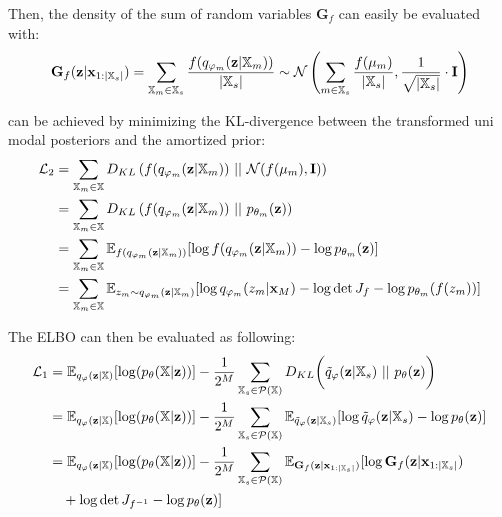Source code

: Then, the density of the sum of random variables $\textbf{G}_f$ can easily be evaluated with:
\begin{equation}
    \textbf{G}_f(\textbf{z}|\textbf{x}_{1:|\mathbb{X}_s|}) =\sum _{\mathbb{X}_m \in \mathbb{X}_s} \frac{f(q_{\varphi_m}(\textbf{z}|\mathbb{X}_m))}{|\mathbb{X}_s|} \sim \mathcal{N} \left(  \sum _{m \in \mathbb{X}_s} \frac{f(\mu_m)}{|\mathbb{X}_s|}, \frac{1}{\sqrt{|\mathbb{X}_s|}}  \cdot \textbf{I} \right)
\end{equation}

 can be achieved by minimizing the KL-divergence between the transformed uni modal posteriors and the amortized prior:
\begin{equation}
    \begin{split}
        \mathcal{L}_2 &= \sum _{\xsetm \in \xset} D_{KL}\left( f(\unimodalpost)\ ||\ \mathcal{N}(f(\mu_m), \textbf{I}) \right)\\
        &= \sum _{\xsetm \in \xset} D_{KL}\left( f(\unimodalpost)\ ||\ p_{\theta_m}(\textbf{z}) \right)\\
        &=  \sum _{\xsetm \in \xset} \mathbb{E}_{f(\unimodalpost)} [\log f(\unimodalpost) - \log p_{\theta_m}(\textbf{z})]\\
        &=  \sum _{\xsetm \in \xset} \mathbb{E}_{z_m \sim \unimodalpost} [\log q_{\phi_m}(z_m|\textbf{x}_M) - \log \det J_f  - \log p_{\theta_m}(f(z_m))]\\
    \end{split}
\end{equation}

The ELBO can then be evaluated as following:
\begin{equation}
    \begin{split}
        \mathcal{L}_1 &=  \mathbb{E}_{q_{\phi}(\textbf{z}|\mathbb{X})}[\log (p_{\theta}(\mathbb{X}|\textbf{z}))] -  \frac{1}{2^M} \sum _{\mathbb{X}_s \in \mathcal{P}(\mathbb{X})} D_{KL}\biggl( \tilde{q}_{\phi}(\textbf{z}|\mathbb{X}_s)\ ||\ p_{\theta}(\textbf{z})\biggr)\\
        &= \mathbb{E}_{q_{\phi}(\textbf{z}|\mathbb{X})}[\log (p_{\theta}(\mathbb{X}|\textbf{z}))] - \frac{1}{2^M} \sum _{\mathbb{X}_s \in \mathcal{P}(\mathbb{X})} \mathbb{E}_{\tilde{q}_{\phi}(\textbf{z}|\mathbb{X}_s)}[\log \tilde{q}_{\phi}(\textbf{z}|\mathbb{X}_s) - \log p_{\theta}(\textbf{z}) ]\\
        &= \mathbb{E}_{q_{\phi}(\textbf{z}|\mathbb{X})}[\log (p_{\theta}(\mathbb{X}|\textbf{z}))] - \frac{1}{2^M} \sum _{\mathbb{X}_s \in \mathcal{P}(\mathbb{X})} \mathbb{E}_{\textbf{G}_f(\textbf{z}|\textbf{x}_{1:|\xsubset|})}[\log \textbf{G}_f(\textbf{z}|\textbf{x}_{1:|\xsubset|})\\
        &\quad + \log \det J_{f^{-1}}- \log p_{\theta}(\textbf{z}) ]
    \end{split}
\end{equation}

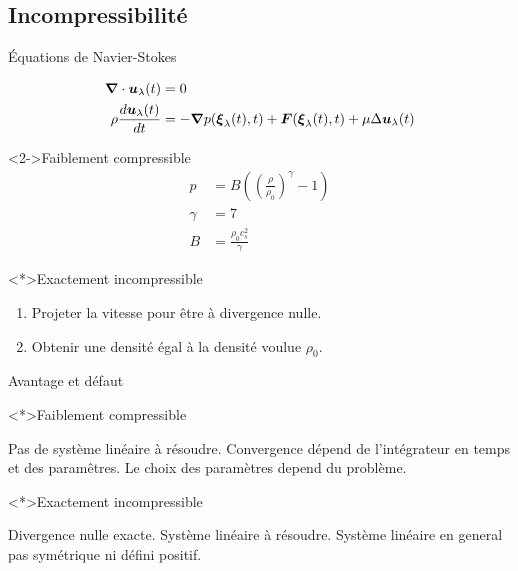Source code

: \subsection{Incompressibilité}
\begin{frame}[<+->]{Équations de Navier-Stokes}
 
\begin{align*}
{\boldsymbol {\nabla}} \cdot {\boldsymbol {u}}_{\lambda}(t)&=0\\
\rho\frac{d {\boldsymbol {u}}_{\lambda}(t)}{d t}&=-{\boldsymbol {\nabla}} p({\boldsymbol {\xi}}_{\lambda}(t),t)+{\boldsymbol {F}}({\boldsymbol {\xi}}_{\lambda}(t),t)+\mu \Delta {\boldsymbol {u}}_{\lambda}(t)
\end{align*}

\begin{block}<2->{Faiblement compressible}
\begin{align*}
 p&=B\left(\left(\frac{\rho}{\rho_{0}}\right)^\gamma-1\right)\\
 \gamma&=7\\
 B&=\frac{\rho_0 c_s^2}{\gamma}
 \end{align*}
\end{block}

\begin{block}<*>{Exactement incompressible}
 \begin{enumerate}
  \item<3-> Projeter la vitesse pour être à divergence nulle.
  \item<4-> Obtenir une densité égal à la densité voulue $\rho_0$.
 \end{enumerate}
\end{block}

\end{frame}

\begin{frame}[<+->]{Avantage et défaut}
 \begin{block}<*>{Faiblement compressible}
  \begin{itemize}
   \plusitem Pas de système linéaire à résoudre.
   \moinsitem Convergence dépend de l'intégrateur en temps et des paramêtres.
   \moinsitem Le choix des paramètres depend du problème.
  \end{itemize}

 \end{block}
 
 \begin{block}<*>{Exactement incompressible}
 \begin{itemize}
  \plusitem Divergence nulle exacte.
  \moinsitem Système linéaire à résoudre.
  \moinsitem Système linéaire en general pas symétrique ni défini positif.
 \end{itemize}
  
 \end{block}

\end{frame}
────────────────────
What is expected
Your answer must be an exact copy of the records, with every picture left out.

Result for this task
Source code

: Then, the density of the sum of random variables $\textbf{G}_f$ can easily be evaluated with:
\begin{equation}
    \textbf{G}_f(\textbf{z}|\textbf{x}_{1:|\mathbb{X}_s|}) =\sum _{\mathbb{X}_m \in \mathbb{X}_s} \frac{f(q_{\varphi_m}(\textbf{z}|\mathbb{X}_m))}{|\mathbb{X}_s|} \sim \mathcal{N} \left(  \sum _{m \in \mathbb{X}_s} \frac{f(\mu_m)}{|\mathbb{X}_s|}, \frac{1}{\sqrt{|\mathbb{X}_s|}}  \cdot \textbf{I} \right)
\end{equation}

 can be achieved by minimizing the KL-divergence between the transformed uni modal posteriors and the amortized prior:
\begin{equation}
    \begin{split}
        \mathcal{L}_2 &= \sum _{\xsetm \in \xset} D_{KL}\left( f(\unimodalpost)\ ||\ \mathcal{N}(f(\mu_m), \textbf{I}) \right)\\
        &= \sum _{\xsetm \in \xset} D_{KL}\left( f(\unimodalpost)\ ||\ p_{\theta_m}(\textbf{z}) \right)\\
        &=  \sum _{\xsetm \in \xset} \mathbb{E}_{f(\unimodalpost)} [\log f(\unimodalpost) - \log p_{\theta_m}(\textbf{z})]\\
        &=  \sum _{\xsetm \in \xset} \mathbb{E}_{z_m \sim \unimodalpost} [\log q_{\phi_m}(z_m|\textbf{x}_M) - \log \det J_f  - \log p_{\theta_m}(f(z_m))]\\
    \end{split}
\end{equation}

The ELBO can then be evaluated as following:
\begin{equation}
    \begin{split}
        \mathcal{L}_1 &=  \mathbb{E}_{q_{\phi}(\textbf{z}|\mathbb{X})}[\log (p_{\theta}(\mathbb{X}|\textbf{z}))] -  \frac{1}{2^M} \sum _{\mathbb{X}_s \in \mathcal{P}(\mathbb{X})} D_{KL}\biggl( \tilde{q}_{\phi}(\textbf{z}|\mathbb{X}_s)\ ||\ p_{\theta}(\textbf{z})\biggr)\\
        &= \mathbb{E}_{q_{\phi}(\textbf{z}|\mathbb{X})}[\log (p_{\theta}(\mathbb{X}|\textbf{z}))] - \frac{1}{2^M} \sum _{\mathbb{X}_s \in \mathcal{P}(\mathbb{X})} \mathbb{E}_{\tilde{q}_{\phi}(\textbf{z}|\mathbb{X}_s)}[\log \tilde{q}_{\phi}(\textbf{z}|\mathbb{X}_s) - \log p_{\theta}(\textbf{z}) ]\\
        &= \mathbb{E}_{q_{\phi}(\textbf{z}|\mathbb{X})}[\log (p_{\theta}(\mathbb{X}|\textbf{z}))] - \frac{1}{2^M} \sum _{\mathbb{X}_s \in \mathcal{P}(\mathbb{X})} \mathbb{E}_{\textbf{G}_f(\textbf{z}|\textbf{x}_{1:|\xsubset|})}[\log \textbf{G}_f(\textbf{z}|\textbf{x}_{1:|\xsubset|})\\
        &\quad + \log \det J_{f^{-1}}- \log p_{\theta}(\textbf{z}) ]
    \end{split}
\end{equation}

Source code

: \subsection{Incompressibilité}
\begin{frame}[<+->]{Équations de Navier-Stokes}
 
\begin{align*}
{\boldsymbol {\nabla}} \cdot {\boldsymbol {u}}_{\lambda}(t)&=0\\
\rho\frac{d {\boldsymbol {u}}_{\lambda}(t)}{d t}&=-{\boldsymbol {\nabla}} p({\boldsymbol {\xi}}_{\lambda}(t),t)+{\boldsymbol {F}}({\boldsymbol {\xi}}_{\lambda}(t),t)+\mu \Delta {\boldsymbol {u}}_{\lambda}(t)
\end{align*}

\begin{block}<2->{Faiblement compressible}
\begin{align*}
 p&=B\left(\left(\frac{\rho}{\rho_{0}}\right)^\gamma-1\right)\\
 \gamma&=7\\
 B&=\frac{\rho_0 c_s^2}{\gamma}
 \end{align*}
\end{block}

\begin{block}<*>{Exactement incompressible}
 \begin{enumerate}
  \item<3-> Projeter la vitesse pour être à divergence nulle.
  \item<4-> Obtenir une densité égal à la densité voulue $\rho_0$.
 \end{enumerate}
\end{block}

\end{frame}

\begin{frame}[<+->]{Avantage et défaut}
 \begin{block}<*>{Faiblement compressible}
  \begin{itemize}
   \plusitem Pas de système linéaire à résoudre.
   \moinsitem Convergence dépend de l'intégrateur en temps et des paramêtres.
   \moinsitem Le choix des paramètres depend du problème.
  \end{itemize}

 \end{block}
 
 \begin{block}<*>{Exactement incompressible}
 \begin{itemize}
  \plusitem Divergence nulle exacte.
  \moinsitem Système linéaire à résoudre.
  \moinsitem Système linéaire en general pas symétrique ni défini positif.
 \end{itemize}
  
 \end{block}

\end{frame}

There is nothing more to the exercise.